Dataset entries
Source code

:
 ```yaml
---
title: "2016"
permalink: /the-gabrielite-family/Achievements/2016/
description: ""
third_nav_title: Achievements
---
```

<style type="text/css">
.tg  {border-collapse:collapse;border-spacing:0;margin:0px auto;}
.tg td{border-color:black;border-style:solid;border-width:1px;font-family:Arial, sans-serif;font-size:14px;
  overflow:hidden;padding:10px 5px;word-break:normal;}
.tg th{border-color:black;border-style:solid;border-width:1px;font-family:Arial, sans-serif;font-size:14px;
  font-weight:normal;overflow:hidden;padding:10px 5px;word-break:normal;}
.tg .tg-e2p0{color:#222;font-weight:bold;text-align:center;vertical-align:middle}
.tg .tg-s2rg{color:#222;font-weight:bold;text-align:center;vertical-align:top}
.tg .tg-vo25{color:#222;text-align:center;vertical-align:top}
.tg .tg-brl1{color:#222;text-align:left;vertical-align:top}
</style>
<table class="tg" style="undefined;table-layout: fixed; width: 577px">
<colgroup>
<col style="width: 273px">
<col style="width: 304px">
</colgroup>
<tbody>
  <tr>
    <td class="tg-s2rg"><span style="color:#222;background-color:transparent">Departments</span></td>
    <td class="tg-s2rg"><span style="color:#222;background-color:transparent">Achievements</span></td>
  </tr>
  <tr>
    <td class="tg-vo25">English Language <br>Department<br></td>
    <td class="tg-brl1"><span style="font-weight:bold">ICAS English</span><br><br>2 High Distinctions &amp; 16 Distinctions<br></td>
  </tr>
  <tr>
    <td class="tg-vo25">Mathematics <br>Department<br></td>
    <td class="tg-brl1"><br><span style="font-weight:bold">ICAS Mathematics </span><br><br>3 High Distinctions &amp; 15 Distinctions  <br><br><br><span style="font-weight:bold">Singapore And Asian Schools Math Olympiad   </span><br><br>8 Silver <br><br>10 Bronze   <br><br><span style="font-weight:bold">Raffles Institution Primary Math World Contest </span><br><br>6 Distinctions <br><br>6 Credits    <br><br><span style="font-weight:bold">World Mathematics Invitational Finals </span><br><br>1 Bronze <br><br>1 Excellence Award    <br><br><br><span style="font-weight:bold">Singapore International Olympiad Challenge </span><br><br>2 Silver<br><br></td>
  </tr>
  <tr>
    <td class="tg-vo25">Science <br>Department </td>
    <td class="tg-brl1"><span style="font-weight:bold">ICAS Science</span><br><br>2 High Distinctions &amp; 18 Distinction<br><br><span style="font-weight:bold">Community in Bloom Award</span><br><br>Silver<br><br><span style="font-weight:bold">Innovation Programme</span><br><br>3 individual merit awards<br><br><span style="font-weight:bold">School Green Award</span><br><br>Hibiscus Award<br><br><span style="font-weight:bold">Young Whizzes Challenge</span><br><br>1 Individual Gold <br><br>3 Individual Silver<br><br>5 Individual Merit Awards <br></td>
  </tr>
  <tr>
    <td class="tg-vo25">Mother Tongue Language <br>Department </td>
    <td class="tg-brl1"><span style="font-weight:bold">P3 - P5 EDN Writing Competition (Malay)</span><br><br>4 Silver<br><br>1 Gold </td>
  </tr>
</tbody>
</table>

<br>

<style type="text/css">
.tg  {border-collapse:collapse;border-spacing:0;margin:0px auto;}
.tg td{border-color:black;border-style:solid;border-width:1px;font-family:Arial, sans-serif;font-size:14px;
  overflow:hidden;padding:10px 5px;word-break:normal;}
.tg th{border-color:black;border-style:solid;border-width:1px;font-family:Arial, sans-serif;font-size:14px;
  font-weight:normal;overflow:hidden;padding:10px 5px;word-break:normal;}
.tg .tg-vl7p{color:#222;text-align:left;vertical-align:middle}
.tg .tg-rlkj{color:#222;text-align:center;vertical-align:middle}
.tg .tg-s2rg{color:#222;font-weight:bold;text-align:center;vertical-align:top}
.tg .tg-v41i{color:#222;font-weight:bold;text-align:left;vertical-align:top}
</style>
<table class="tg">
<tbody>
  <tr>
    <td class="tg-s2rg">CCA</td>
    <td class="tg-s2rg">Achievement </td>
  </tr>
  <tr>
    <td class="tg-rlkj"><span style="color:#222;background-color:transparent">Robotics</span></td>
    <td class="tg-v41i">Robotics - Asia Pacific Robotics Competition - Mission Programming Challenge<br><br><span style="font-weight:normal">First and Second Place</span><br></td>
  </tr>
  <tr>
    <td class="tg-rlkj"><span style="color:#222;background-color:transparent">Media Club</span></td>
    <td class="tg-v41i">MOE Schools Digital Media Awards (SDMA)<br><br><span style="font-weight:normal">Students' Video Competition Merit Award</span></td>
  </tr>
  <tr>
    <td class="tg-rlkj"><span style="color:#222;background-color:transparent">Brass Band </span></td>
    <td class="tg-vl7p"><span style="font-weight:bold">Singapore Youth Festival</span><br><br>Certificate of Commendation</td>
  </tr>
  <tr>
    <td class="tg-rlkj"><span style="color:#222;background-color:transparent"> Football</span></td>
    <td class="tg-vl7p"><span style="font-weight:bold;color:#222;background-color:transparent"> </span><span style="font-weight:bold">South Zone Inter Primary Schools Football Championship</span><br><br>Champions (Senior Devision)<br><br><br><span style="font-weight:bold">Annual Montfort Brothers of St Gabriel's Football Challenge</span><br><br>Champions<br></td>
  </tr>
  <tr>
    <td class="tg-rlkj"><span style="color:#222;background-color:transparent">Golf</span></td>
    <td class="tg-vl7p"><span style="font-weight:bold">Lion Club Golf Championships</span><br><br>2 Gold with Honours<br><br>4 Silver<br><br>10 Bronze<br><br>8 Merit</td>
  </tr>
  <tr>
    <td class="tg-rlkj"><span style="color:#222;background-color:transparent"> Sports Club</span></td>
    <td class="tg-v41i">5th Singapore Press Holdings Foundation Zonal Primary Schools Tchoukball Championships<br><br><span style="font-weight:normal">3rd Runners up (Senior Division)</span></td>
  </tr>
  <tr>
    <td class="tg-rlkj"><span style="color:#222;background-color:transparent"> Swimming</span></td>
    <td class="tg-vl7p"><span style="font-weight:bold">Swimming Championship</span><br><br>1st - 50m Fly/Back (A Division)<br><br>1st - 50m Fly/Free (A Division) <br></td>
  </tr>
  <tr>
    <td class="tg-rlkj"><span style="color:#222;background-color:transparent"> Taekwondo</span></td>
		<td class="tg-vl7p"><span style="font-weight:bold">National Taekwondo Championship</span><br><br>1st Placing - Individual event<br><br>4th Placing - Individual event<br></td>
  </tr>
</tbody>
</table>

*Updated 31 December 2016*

### Work item:
Each line in the data is to be written out precisely.

### Response:
Source code

:
 ```yaml
---
title: "2016"
permalink: /the-gabrielite-family/Achievements/2016/
description: ""
third_nav_title: Achievements
---
```

<style type="text/css">
.tg  {border-collapse:collapse;border-spacing:0;margin:0px auto;}
.tg td{border-color:black;border-style:solid;border-width:1px;font-family:Arial, sans-serif;font-size:14px;
  overflow:hidden;padding:10px 5px;word-break:normal;}
.tg th{border-color:black;border-style:solid;border-width:1px;font-family:Arial, sans-serif;font-size:14px;
  font-weight:normal;overflow:hidden;padding:10px 5px;word-break:normal;}
.tg .tg-e2p0{color:#222;font-weight:bold;text-align:center;vertical-align:middle}
.tg .tg-s2rg{color:#222;font-weight:bold;text-align:center;vertical-align:top}
.tg .tg-vo25{color:#222;text-align:center;vertical-align:top}
.tg .tg-brl1{color:#222;text-align:left;vertical-align:top}
</style>
<table class="tg" style="undefined;table-layout: fixed; width: 577px">
<colgroup>
<col style="width: 273px">
<col style="width: 304px">
</colgroup>
<tbody>
  <tr>
    <td class="tg-s2rg"><span style="color:#222;background-color:transparent">Departments</span></td>
    <td class="tg-s2rg"><span style="color:#222;background-color:transparent">Achievements</span></td>
  </tr>
  <tr>
    <td class="tg-vo25">English Language <br>Department<br></td>
    <td class="tg-brl1"><span style="font-weight:bold">ICAS English</span><br><br>2 High Distinctions &amp; 16 Distinctions<br></td>
  </tr>
  <tr>
    <td class="tg-vo25">Mathematics <br>Department<br></td>
    <td class="tg-brl1"><br><span style="font-weight:bold">ICAS Mathematics </span><br><br>3 High Distinctions &amp; 15 Distinctions  <br><br><br><span style="font-weight:bold">Singapore And Asian Schools Math Olympiad   </span><br><br>8 Silver <br><br>10 Bronze   <br><br><span style="font-weight:bold">Raffles Institution Primary Math World Contest </span><br><br>6 Distinctions <br><br>6 Credits    <br><br><span style="font-weight:bold">World Mathematics Invitational Finals </span><br><br>1 Bronze <br><br>1 Excellence Award    <br><br><br><span style="font-weight:bold">Singapore International Olympiad Challenge </span><br><br>2 Silver<br><br></td>
  </tr>
  <tr>
    <td class="tg-vo25">Science <br>Department </td>
    <td class="tg-brl1"><span style="font-weight:bold">ICAS Science</span><br><br>2 High Distinctions &amp; 18 Distinction<br><br><span style="font-weight:bold">Community in Bloom Award</span><br><br>Silver<br><br><span style="font-weight:bold">Innovation Programme</span><br><br>3 individual merit awards<br><br><span style="font-weight:bold">School Green Award</span><br><br>Hibiscus Award<br><br><span style="font-weight:bold">Young Whizzes Challenge</span><br><br>1 Individual Gold <br><br>3 Individual Silver<br><br>5 Individual Merit Awards <br></td>
  </tr>
  <tr>
    <td class="tg-vo25">Mother Tongue Language <br>Department </td>
    <td class="tg-brl1"><span style="font-weight:bold">P3 - P5 EDN Writing Competition (Malay)</span><br><br>4 Silver<br><br>1 Gold </td>
  </tr>
</tbody>
</table>

<br>

<style type="text/css">
.tg  {border-collapse:collapse;border-spacing:0;margin:0px auto;}
.tg td{border-color:black;border-style:solid;border-width:1px;font-family:Arial, sans-serif;font-size:14px;
  overflow:hidden;padding:10px 5px;word-break:normal;}
.tg th{border-color:black;border-style:solid;border-width:1px;font-family:Arial, sans-serif;font-size:14px;
  font-weight:normal;overflow:hidden;padding:10px 5px;word-break:normal;}
.tg .tg-vl7p{color:#222;text-align:left;vertical-align:middle}
.tg .tg-rlkj{color:#222;text-align:center;vertical-align:middle}
.tg .tg-s2rg{color:#222;font-weight:bold;text-align:center;vertical-align:top}
.tg .tg-v41i{color:#222;font-weight:bold;text-align:left;vertical-align:top}
</style>
<table class="tg">
<tbody>
  <tr>
    <td class="tg-s2rg">CCA</td>
    <td class="tg-s2rg">Achievement </td>
  </tr>
  <tr>
    <td class="tg-rlkj"><span style="color:#222;background-color:transparent">Robotics</span></td>
    <td class="tg-v41i">Robotics - Asia Pacific Robotics Competition - Mission Programming Challenge<br><br><span style="font-weight:normal">First and Second Place</span><br></td>
  </tr>
  <tr>
    <td class="tg-rlkj"><span style="color:#222;background-color:transparent">Media Club</span></td>
    <td class="tg-v41i">MOE Schools Digital Media Awards (SDMA)<br><br><span style="font-weight:normal">Students' Video Competition Merit Award</span></td>
  </tr>
  <tr>
    <td class="tg-rlkj"><span style="color:#222;background-color:transparent">Brass Band </span></td>
    <td class="tg-vl7p"><span style="font-weight:bold">Singapore Youth Festival</span><br><br>Certificate of Commendation</td>
  </tr>
  <tr>
    <td class="tg-rlkj"><span style="color:#222;background-color:transparent"> Football</span></td>
    <td class="tg-vl7p"><span style="font-weight:bold;color:#222;background-color:transparent"> </span><span style="font-weight:bold">South Zone Inter Primary Schools Football Championship</span><br><br>Champions (Senior Devision)<br><br><br><span style="font-weight:bold">Annual Montfort Brothers of St Gabriel's Football Challenge</span><br><br>Champions<br></td>
  </tr>
  <tr>
    <td class="tg-rlkj"><span style="color:#222;background-color:transparent">Golf</span></td>
    <td class="tg-vl7p"><span style="font-weight:bold">Lion Club Golf Championships</span><br><br>2 Gold with Honours<br><br>4 Silver<br><br>10 Bronze<br><br>8 Merit</td>
  </tr>
  <tr>
    <td class="tg-rlkj"><span style="color:#222;background-color:transparent"> Sports Club</span></td>
    <td class="tg-v41i">5th Singapore Press Holdings Foundation Zonal Primary Schools Tchoukball Championships<br><br><span style="font-weight:normal">3rd Runners up (Senior Division)</span></td>
  </tr>
  <tr>
    <td class="tg-rlkj"><span style="color:#222;background-color:transparent"> Swimming</span></td>
    <td class="tg-vl7p"><span style="font-weight:bold">Swimming Championship</span><br><br>1st - 50m Fly/Back (A Division)<br><br>1st - 50m Fly/Free (A Division) <br></td>
  </tr>
  <tr>
    <td class="tg-rlkj"><span style="color:#222;background-color:transparent"> Taekwondo</span></td>
		<td class="tg-vl7p"><span style="font-weight:bold">National Taekwondo Championship</span><br><br>1st Placing - Individual event<br><br>4th Placing - Individual event<br></td>
  </tr>
</tbody>
</table>

*Updated 31 December 2016*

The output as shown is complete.